## EXERCISE
Among the lines below, return each one that contains the word "based".
+++++
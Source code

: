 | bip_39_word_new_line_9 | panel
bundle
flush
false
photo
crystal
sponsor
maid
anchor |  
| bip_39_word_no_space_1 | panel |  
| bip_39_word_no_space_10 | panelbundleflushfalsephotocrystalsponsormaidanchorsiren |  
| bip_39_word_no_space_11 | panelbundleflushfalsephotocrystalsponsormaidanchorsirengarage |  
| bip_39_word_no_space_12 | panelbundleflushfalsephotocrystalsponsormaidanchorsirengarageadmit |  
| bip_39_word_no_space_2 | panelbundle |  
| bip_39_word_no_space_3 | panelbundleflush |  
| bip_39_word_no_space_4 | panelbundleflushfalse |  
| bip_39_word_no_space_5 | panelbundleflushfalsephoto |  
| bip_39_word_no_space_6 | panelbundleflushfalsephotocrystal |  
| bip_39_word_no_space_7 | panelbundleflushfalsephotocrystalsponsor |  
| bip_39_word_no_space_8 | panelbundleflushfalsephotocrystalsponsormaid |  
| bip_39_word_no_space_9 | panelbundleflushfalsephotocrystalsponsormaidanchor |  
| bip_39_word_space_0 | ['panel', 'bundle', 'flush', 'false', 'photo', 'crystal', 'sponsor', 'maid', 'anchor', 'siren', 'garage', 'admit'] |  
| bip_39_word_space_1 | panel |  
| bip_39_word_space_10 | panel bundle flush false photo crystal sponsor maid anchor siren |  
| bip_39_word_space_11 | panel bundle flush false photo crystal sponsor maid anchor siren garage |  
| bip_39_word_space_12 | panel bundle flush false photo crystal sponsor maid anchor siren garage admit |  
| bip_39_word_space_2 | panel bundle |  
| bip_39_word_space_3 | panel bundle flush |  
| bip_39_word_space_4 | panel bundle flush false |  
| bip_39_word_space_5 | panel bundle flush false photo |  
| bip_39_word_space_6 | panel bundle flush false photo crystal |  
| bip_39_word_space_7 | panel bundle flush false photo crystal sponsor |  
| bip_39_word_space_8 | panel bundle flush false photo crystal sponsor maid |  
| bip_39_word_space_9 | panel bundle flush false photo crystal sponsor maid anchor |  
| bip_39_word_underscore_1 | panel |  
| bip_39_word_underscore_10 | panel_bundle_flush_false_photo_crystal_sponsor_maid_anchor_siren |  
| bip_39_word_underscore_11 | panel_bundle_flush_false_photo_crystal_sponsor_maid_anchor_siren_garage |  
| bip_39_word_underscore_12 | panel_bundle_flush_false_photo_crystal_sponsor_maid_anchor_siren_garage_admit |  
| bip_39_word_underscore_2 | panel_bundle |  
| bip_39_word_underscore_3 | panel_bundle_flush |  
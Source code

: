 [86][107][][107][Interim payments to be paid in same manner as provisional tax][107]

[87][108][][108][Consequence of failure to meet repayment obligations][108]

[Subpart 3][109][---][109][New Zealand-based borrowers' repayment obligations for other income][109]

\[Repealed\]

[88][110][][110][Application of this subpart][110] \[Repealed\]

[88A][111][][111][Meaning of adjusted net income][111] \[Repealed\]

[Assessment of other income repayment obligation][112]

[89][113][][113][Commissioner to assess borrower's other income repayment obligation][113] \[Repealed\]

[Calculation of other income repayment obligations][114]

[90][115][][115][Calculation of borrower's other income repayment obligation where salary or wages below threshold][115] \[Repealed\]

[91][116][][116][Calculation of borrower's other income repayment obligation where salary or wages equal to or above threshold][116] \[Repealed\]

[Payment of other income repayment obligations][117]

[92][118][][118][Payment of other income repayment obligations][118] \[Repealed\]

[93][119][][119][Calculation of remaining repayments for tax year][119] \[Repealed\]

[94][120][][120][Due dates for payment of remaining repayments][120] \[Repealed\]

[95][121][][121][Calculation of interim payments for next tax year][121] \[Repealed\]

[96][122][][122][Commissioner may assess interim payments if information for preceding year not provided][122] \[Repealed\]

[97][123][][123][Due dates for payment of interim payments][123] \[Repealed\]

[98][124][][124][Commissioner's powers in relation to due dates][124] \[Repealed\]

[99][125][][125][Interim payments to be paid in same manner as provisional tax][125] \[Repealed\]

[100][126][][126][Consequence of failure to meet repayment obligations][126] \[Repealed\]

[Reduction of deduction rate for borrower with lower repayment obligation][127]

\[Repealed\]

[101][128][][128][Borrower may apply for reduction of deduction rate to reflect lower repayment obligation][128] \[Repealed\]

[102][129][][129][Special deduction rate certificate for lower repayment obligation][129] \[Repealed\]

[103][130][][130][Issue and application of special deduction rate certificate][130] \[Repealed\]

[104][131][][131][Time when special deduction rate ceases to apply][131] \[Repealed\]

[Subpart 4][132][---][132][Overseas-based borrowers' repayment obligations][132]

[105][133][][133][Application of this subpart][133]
+++++
## EXERCISE OUTPUT
[Subpart 3][109][---][109][New Zealand-based borrowers' repayment obligations for other income][109]
[Subpart 4][132][---][132][Overseas-based borrowers' repayment obligations][132]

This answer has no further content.